In this example, the
MULTI_DATASRC_OPT= option is used to improve the performance of an
SQL join statement. MULTI_DATASRC_OPT= instructs PROC SQL to pass
the WHERE clause to the
SAS/ACCESS engine with an IN clause built
from the SAS table. The engine then passes this optimized query to
the DBMS server. The IN clause is built from the unique values of
the SAS DeptNo variable. As a result, only rows that match the WHERE
clause are retrieved from the DBMS. Without this option, PROC SQL
retrieves all rows from the Dept table and applies the WHERE clause
during PROC SQL processing in SAS. Processing can be both CPU-, input-,
and output-intensive if the Dept Oracle table is large.
data keyvalues;
deptno=30;
output;
deptno=10;
output;
run;
libname dblib oracle user=testuser password=testpass
path='myorapath' multi_datasrc_opt=in_clause;
proc sql;
select bigtab.deptno, bigtab.loc
from dblib.dept bigtab,
keyvalues smallds
where bigtab.deptno=smallds.deptno;
quit;
The SQL statement that
SAS/ACCESS creates and passes to the DBMS is similar to this one.

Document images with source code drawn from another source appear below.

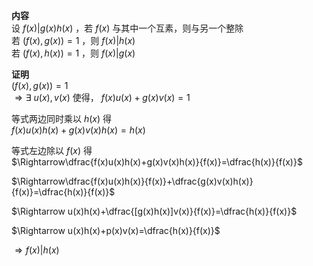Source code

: **内容**  
设 $f(x)|g(x)h(x)$ ，若 $f(x)$ 与其中一个互素，则与另一个整除  
若 $(f(x),g(x))=1$ ，则 $f(x)|h(x)$  
若 $(f(x),h(x))=1$ ，则 $f(x)|g(x)$  
  
**证明**  
 $(f(x),g(x))=1$  
 $\Rightarrow\exists\ u(x),v(x)$ 使得， $f(x)u(x)+g(x)v(x)=1$  
  
等式两边同时乘以 $h(x)$ 得  
 $f(x)u(x)h(x)+g(x)v(x)h(x)=h(x)$  
  
等式左边除以 $f(x)$ 得  
 $\Rightarrow\dfrac{f(x)u(x)h(x)+g(x)v(x)h(x)}{f(x)}=\dfrac{h(x)}{f(x)}$  
  
 $\Rightarrow\dfrac{f(x)u(x)h(x)}{f(x)}+\dfrac{g(x)v(x)h(x)}{f(x)}=\dfrac{h(x)}{f(x)}$  
  
 $\Rightarrow u(x)h(x)+\dfrac{[g(x)h(x)]v(x)}{f(x)}=\dfrac{h(x)}{f(x)}$  
  
 $\Rightarrow u(x)h(x)+p(x)v(x)=\dfrac{h(x)}{f(x)}$  
  
 $\Rightarrow f(x)|h(x)$  
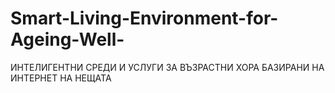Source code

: # Smart-Living-Environment-for-Ageing-Well-
ИНТЕЛИГЕНТНИ СРЕДИ И УСЛУГИ ЗА ВЪЗРАСТНИ ХОРА БАЗИРАНИ НА ИНТЕРНЕТ НА НЕЩАТА
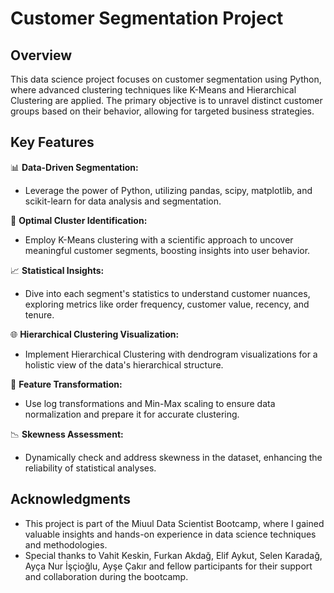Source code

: # Customer Segmentation Project

## Overview

This data science project focuses on customer segmentation using Python, where advanced clustering techniques like K-Means and Hierarchical Clustering are applied. The primary objective is to unravel distinct customer groups based on their behavior, allowing for targeted business strategies.

## Key Features

📊 **Data-Driven Segmentation:**
   - Leverage the power of Python, utilizing pandas, scipy, matplotlib, and scikit-learn for data analysis and segmentation.

🚀 **Optimal Cluster Identification:**
   - Employ K-Means clustering with a scientific approach to uncover meaningful customer segments, boosting insights into user behavior.

📈 **Statistical Insights:**
   - Dive into each segment's statistics to understand customer nuances, exploring metrics like order frequency, customer value, recency, and tenure.

🌐 **Hierarchical Clustering Visualization:**
   - Implement Hierarchical Clustering with dendrogram visualizations for a holistic view of the data's hierarchical structure.

🧪 **Feature Transformation:**
   - Use log transformations and Min-Max scaling to ensure data normalization and prepare it for accurate clustering.

📉 **Skewness Assessment:**
   - Dynamically check and address skewness in the dataset, enhancing the reliability of statistical analyses.


## Acknowledgments

- This project is part of the Miuul Data Scientist Bootcamp, where I gained valuable insights and hands-on experience in data science techniques and methodologies.
- Special thanks to Vahit Keskin, Furkan Akdağ, Elif Aykut, Selen Karadağ, Ayça Nur İşçioğlu, Ayşe Çakır  and fellow participants for their support and collaboration during the bootcamp.
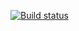 [![Build status](https://ci.appveyor.com/api/projects/status/8e5y16uf1bg681v9/branch/main?svg=true)](https://ci.appveyor.com/project/Krideinside/patterns-task2/branch/main)
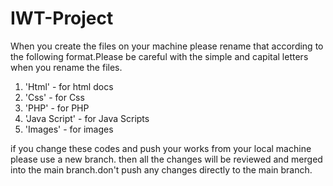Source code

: # IWT-Project

When you create the files on your machine please rename that according to the following format.Please be careful with the simple and capital letters when you rename the files.

1) 'Html' - for html docs
2) 'Css' - for Css 
3) 'PHP' - for PHP 
4) 'Java Script' - for Java Scripts
5) 'Images' - for images

if you change these codes and push your works from your local machine please use a new branch. then all the changes will be reviewed and merged into the main branch.don't push any changes directly to the main branch.
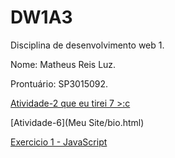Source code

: # DW1A3
Disciplina de desenvolvimento web 1.

Nome: Matheus Reis Luz.

Prontuário: SP3015092.

[Atividade-2 que eu tirei 7  >:c](Garbage/bio.html)

[Atividade-6](Meu Site/bio.html)

[Exercicio 1 - JavaScript](JavaScript/Exercicio1/saudacao.html)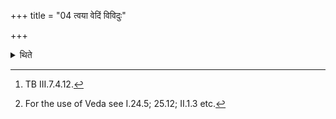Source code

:+++
title = "04 त्वया वेदिं विविदुः"

+++

<details><summary>थिते</summary>

4. With tvayā vediṁ vividuḥ......[^1] he prepares Veda (grass brush)[^2] out of Darbha (grass).  

[^1]: TB III.7.4.12.  

[^2]: For the use of Veda see I.24.5; 25.12; II.1.3 etc.
</details>
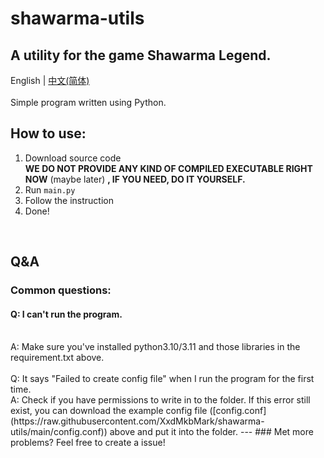# shawarma-utils
A utility for the game Shawarma Legend.
---
English | [中文(简体)](https://github.com/XxdMkbMark/shawarma-utils/blob/main/README_ZH.md) </br>
</br>
Simple program written using Python. </br>
## How to use:
1. Download source code </br>
   **WE DO NOT PROVIDE ANY KIND OF COMPILED EXECUTABLE RIGHT NOW** (maybe later) **, IF YOU NEED, DO IT YOURSELF.**
2. Run `main.py`
3. Follow the instruction
4. Done!</br>
</br>

## Q&A
### Common questions:
<h4>Q: I can't run the program.</h4></br>
A: Make sure you've installed python3.10/3.11 and those libraries in the requirement.txt above. </br>
</br>
Q: It says "Failed to create config file" when I run the program for the first time. </br>
A: Check if you have permissions to write in to the folder. If this error still exist, you can download the example config file ([config.conf](https://raw.githubusercontent.com/XxdMkbMark/shawarma-utils/main/config.conf)) above and put it into the folder.
---
### Met more problems?
Feel free to create a issue!
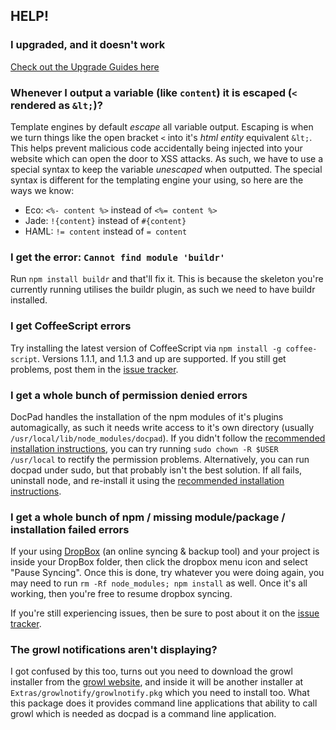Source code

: ## HELP!


### I upgraded, and it doesn't work

[Check out the Upgrade Guides here](https://github.com/balupton/docpad/wiki/Upgrading)


### Whenever I output a variable (like `content`) it is escaped (`<` rendered as `&lt;`)?

Template engines by default _escape_ all variable output. Escaping is when we turn things like the open bracket `<` into it's _html entity_ equivalent `&lt;`. This helps prevent malicious code accidentally being injected into your website which can open the door to XSS attacks. As such, we have to use a special syntax to keep the variable _unescaped_ when outputted. The special syntax is different for the templating engine your using, so here are the ways we know:

- Eco: `<%- content %>` instead of `<%= content %>`
- Jade: `!{content}` instead of `#{content}`
- HAML: `!= content` instead of `= content`


### I get the error: `Cannot find module 'buildr'`

Run `npm install buildr` and that'll fix it. This is because the skeleton you're currently running utilises the buildr plugin, as such we need to have buildr installed.


### I get CoffeeScript errors

Try installing the latest version of CoffeeScript via `npm install -g coffee-script`. Versions 1.1.1, and 1.1.3 and up are supported. If you still get problems, post them in the [issue tracker](https://github.com/balupton/docpad/issues).


### I get a whole bunch of permission denied errors

DocPad handles the installation of the npm modules of it's plugins automagically, as such it needs write access to it's own directory (usually `/usr/local/lib/node_modules/docpad`). If you didn't follow the [recommended installation instructions](https://github.com/balupton/node/wiki/Installing-Node.js), you can try running `sudo chown -R $USER /usr/local` to rectify the permission problems. Alternatively, you can run docpad under sudo, but that probably isn't the best solution. If all fails, uninstall node, and re-install it using the [recommended installation instructions](https://github.com/balupton/node/wiki/Installing-Node.js).


### I get a whole bunch of npm / missing module/package / installation failed errors

If your using [DropBox](http://db.tt/RxyNWZw) (an online syncing & backup tool) and your project is inside your DropBox folder, then click the dropbox menu icon and select "Pause Syncing". Once this is done, try whatever you were doing again, you may need to run `rm -Rf node_modules; npm install` as well. Once it's all working, then you're free to resume dropbox syncing.

If you're still experiencing issues, then be sure to post about it on the [issue tracker](https://github.com/balupton/docpad/issues).


### The growl notifications aren't displaying?

I got confused by this too, turns out you need to download the growl installer from the [growl website](http://growl.info/), and inside it will be another installer at `Extras/growlnotify/growlnotify.pkg` which you need to install too. What this package does it provides command line applications that ability to call growl which is needed as docpad is a command line application.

SELECT "DEPTNO", "LOC" FROM DEPT WHERE (("DEPTNO" IN (10,30)))
Using DBKEY or DBINDEX
decreases performance when the SAS data set is too large. These options
cause each value in the transaction data set to generate a new result
set (or open cursor) from the DBMS table. For example, if your SAS
data set has 100 observations with unique key values, you request
100 result sets from the DBMS, which might be very expensive. Determine
whether use of these options is appropriate, or whether you can achieve
better performance by reading the entire DBMS table (or by creating
a subset of the table).
DBINDEX= and DBKEY=
are mutually exclusive. If you specify them together, DBKEY= overrides
DBINDEX=. Both of these options are ignored if you specify the
SAS/ACCESS DBCONDITION=
data set option or the SAS WHERE=data
set option.
DBKEY= does not require
that any database indexes be defined; nor does it check the DBMS system
tables. This option instructs SAS to use the specified DBMS column
name or names in the WHERE clause that is passed to the DBMS in the
join.
To improve the performance
of joins, you can also use the DBKEY= option in a SAS DATA step, with
the KEY= option in the SET statement. In this case, specify a value
of KEY=DBKEY. The DATA step below creates a new data file by joining
the data file KEYVALUES with the DBMS table MYTABLE. It uses the variable
DEPTNO with the DBKEY= option to cause
SAS/ACCESS to issue a WHERE
clause.
data sasuser.new;
set sasuser.keyvalues;
set dblib.mytable(dbkey=deptno) key=dbkey;
run;
Note: When you use DBKEY= with
the DATA step MODIFY statement, there is no implied ordering of the
data that is returned from the database. If the master DBMS table
contains records with duplicate key values, using DBKEY= can alter
the outcome of the DATA step. Because SAS regenerates result sets
(open cursors) during transaction processing, the changes that you
make during processing have an impact on the results of subsequent
queries. Therefore, before you use DBKEY= in this context, determine
whether your master DBMS file has duplicate values for keys. Remember
that the REPLACE, OUTPUT, and REMOVE statements can cause duplicate
values to appear in the master table.
The DBKEY= option does
not require or check for the existence of indexes created on the DBMS
table. Therefore, the DBMS system tables are not accessed when you
use this option. The DBKEY= option is preferred over the DBINDEX=
option for this reason. If you perform a join and use PROC SQL, you
must make sure that the columns that you specify through the DBKEY=
option match the columns that you specify in the SAS data set.
CAUTION:
Before
you use the DBINDEX= option, take extreme care to evaluate some characteristics
of the DBMS data.
The number of rows
in the table, the number of rows returned in the query, and the distribution
of the index values in the table are among the factors to take into
consideration. Some experimentation might be necessary to discover
the optimum settings.
You can use the DBINDEX=
option instead of the DBKEY= option if you know that the DBMS table
has one or more indexes that use the column(s) on which the join is
being performed. Use DBINDEX=
index-name if
you know the name of the index, or use DBINDEX=YES if you do not know
the name of the index. Use this option as a data set option, and not
a LIBNAME option, because index lookup can potentially be an expensive
operation.
DBINDEX= requires that
the join table must have a database index that is defined on the columns
involved in the join. If there is no index, all processing of the
join takes place in SAS, where all rows from each table are read into
SAS and SAS performs the join.
Note: NULLCHAR= and
NULLCHARVAL= data
set options determine how SAS missing character values are handled
during DBINDEX= and DBKEY= processing.